I want to access the resource's form of my project "\src\main\resources" but for any reason i can only access the target classes.

I think the question is answered by user @VGR. Just to clarify it in another words:

  • You put your resources in the /src/main/resources folder, and these resouces will be copied as is into the /target/classes folder when you build your project.

Example

src/main/resouces/123.txt -> target/classes/123.txt
src/main/resources/myresources/145.txt -> target/classes/myresources/145.txt
...

Now if you run the program inside of your IDE you'll observe the following:

System.out.println(Main.class.getResource("/123.txt"));

output: file:/C:/Users/Raul/workspace/Serial/target/classes/123.txt

System.out.println(Main.class.getResource("/myresources/145.txt")); 

output: file:/C:/Users/Raul/workspace/Serial/target/classes/myresources/145.txt

But if you open the generated jar file you'll not see the target folder because the file 123.txt will be on the root of the jar file and the file 145.txt will be under the folder myresources/145.txt.

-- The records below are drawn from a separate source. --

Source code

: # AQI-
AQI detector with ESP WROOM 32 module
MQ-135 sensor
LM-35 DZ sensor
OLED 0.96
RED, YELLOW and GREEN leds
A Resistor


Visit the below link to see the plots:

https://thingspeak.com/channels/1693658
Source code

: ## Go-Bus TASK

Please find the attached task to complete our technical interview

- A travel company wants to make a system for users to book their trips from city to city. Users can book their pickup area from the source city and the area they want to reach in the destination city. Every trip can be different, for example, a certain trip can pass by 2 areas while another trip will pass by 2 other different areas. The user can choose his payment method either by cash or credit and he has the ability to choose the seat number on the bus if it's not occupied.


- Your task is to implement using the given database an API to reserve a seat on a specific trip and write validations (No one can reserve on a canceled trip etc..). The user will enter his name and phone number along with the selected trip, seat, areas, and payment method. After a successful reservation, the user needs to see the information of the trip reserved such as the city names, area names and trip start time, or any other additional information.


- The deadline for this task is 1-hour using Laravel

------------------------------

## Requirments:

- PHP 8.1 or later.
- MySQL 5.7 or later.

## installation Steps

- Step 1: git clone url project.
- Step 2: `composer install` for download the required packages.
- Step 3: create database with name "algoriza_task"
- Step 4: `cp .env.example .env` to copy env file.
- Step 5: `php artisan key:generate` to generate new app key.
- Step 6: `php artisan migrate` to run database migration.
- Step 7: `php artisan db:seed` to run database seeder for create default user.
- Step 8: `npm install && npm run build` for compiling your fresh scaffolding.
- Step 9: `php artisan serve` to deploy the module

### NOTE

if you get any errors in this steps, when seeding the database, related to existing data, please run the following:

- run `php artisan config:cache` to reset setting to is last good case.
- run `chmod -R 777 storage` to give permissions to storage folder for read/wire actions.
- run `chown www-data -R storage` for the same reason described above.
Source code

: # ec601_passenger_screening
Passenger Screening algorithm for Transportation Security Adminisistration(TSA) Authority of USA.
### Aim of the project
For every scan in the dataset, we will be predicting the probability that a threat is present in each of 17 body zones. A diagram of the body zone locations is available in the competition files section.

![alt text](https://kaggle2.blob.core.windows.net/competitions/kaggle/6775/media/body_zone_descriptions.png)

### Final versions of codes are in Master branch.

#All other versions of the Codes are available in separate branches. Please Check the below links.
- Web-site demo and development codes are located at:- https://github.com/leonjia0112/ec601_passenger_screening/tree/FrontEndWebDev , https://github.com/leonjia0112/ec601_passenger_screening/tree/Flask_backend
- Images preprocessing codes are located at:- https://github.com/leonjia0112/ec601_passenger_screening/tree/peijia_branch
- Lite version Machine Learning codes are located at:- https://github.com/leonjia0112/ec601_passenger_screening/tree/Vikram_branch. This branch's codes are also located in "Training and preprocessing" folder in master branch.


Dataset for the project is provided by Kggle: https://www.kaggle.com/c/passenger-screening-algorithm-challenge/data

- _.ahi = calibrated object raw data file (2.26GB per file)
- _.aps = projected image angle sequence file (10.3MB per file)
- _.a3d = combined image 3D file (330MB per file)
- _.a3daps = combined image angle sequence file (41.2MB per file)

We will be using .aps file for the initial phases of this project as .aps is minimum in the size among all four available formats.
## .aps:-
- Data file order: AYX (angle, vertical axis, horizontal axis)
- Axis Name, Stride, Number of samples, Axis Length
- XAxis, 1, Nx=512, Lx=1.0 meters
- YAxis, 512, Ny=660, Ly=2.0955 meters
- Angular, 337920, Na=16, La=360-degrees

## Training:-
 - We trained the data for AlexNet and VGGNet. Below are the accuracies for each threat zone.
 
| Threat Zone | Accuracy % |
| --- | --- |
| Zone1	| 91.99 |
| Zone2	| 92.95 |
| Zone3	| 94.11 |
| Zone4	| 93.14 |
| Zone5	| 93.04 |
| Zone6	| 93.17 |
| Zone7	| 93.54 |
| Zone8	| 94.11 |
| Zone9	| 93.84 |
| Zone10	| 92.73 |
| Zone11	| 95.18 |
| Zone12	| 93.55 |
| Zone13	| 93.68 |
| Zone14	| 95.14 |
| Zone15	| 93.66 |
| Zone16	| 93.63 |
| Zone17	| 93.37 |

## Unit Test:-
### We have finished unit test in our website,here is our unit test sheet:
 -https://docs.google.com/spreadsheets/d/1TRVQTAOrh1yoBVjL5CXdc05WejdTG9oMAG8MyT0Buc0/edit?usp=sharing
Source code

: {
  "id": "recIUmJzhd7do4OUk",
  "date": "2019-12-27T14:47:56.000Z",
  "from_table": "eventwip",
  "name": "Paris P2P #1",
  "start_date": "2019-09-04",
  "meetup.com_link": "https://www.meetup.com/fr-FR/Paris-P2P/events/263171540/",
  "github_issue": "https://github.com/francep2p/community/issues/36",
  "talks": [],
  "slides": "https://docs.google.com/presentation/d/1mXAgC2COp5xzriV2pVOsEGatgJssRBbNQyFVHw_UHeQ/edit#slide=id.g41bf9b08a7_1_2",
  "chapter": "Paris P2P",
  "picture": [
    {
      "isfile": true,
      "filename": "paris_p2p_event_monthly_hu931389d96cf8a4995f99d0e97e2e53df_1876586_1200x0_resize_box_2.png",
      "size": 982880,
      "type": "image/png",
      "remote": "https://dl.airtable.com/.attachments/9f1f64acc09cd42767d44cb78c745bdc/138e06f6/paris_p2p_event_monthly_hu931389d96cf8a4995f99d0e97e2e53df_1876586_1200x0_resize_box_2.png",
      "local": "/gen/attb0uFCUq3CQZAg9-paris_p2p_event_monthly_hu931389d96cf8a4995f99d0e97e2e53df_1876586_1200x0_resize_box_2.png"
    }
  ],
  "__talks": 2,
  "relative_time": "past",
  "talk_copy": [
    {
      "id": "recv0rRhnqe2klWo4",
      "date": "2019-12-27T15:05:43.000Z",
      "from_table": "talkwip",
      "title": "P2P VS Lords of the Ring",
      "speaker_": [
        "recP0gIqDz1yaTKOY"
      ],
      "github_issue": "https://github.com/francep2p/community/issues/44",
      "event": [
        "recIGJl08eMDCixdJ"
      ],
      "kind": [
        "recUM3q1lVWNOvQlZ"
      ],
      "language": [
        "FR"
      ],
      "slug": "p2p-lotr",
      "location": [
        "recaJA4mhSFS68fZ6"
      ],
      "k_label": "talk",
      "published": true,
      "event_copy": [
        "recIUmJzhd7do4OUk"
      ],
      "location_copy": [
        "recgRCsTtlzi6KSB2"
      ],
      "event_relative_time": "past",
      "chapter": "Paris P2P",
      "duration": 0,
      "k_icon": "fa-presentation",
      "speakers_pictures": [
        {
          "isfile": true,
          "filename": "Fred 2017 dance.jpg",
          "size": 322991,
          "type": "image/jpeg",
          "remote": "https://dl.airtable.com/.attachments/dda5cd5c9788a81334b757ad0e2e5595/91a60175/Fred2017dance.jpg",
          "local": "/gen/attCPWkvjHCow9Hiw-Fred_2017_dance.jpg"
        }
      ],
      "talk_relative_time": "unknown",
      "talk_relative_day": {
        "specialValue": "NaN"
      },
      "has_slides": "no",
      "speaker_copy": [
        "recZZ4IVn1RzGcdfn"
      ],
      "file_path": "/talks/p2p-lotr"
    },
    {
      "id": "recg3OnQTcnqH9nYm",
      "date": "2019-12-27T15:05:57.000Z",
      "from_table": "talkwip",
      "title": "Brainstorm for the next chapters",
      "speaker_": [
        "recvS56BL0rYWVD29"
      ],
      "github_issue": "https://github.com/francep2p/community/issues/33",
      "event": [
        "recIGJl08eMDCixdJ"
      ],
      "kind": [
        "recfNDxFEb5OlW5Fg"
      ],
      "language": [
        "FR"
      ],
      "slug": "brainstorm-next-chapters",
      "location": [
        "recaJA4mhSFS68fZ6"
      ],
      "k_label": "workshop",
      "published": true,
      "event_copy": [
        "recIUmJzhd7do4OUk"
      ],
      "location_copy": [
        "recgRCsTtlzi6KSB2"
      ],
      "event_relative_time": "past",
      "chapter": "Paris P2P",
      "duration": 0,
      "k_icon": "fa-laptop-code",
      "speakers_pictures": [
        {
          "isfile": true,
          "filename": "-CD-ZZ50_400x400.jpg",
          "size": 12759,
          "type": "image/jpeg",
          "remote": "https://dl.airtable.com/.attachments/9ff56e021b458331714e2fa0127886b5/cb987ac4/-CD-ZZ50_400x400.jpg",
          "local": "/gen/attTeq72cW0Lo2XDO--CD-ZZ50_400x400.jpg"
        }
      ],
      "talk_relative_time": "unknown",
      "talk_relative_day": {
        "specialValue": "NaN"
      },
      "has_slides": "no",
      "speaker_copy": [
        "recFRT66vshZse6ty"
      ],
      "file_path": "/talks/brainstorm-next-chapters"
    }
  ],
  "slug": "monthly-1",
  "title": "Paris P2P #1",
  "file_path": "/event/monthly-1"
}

The folder target is just an output directory for the build tool and will not be packaged within your jar file.

Now to the following question:

the problem is that i dont know how to export the target classes to my jar, or how can I get "src/main/ressources" as return value.

To answer this question you have to look into your pom.xml file on the root of your project. There should be a <packaging>jar</packaging> entry in it. If that is so you create the jar file as follows:

Option 1: from the command line

mvn clean install

the jar file will be created and copied into the folder target.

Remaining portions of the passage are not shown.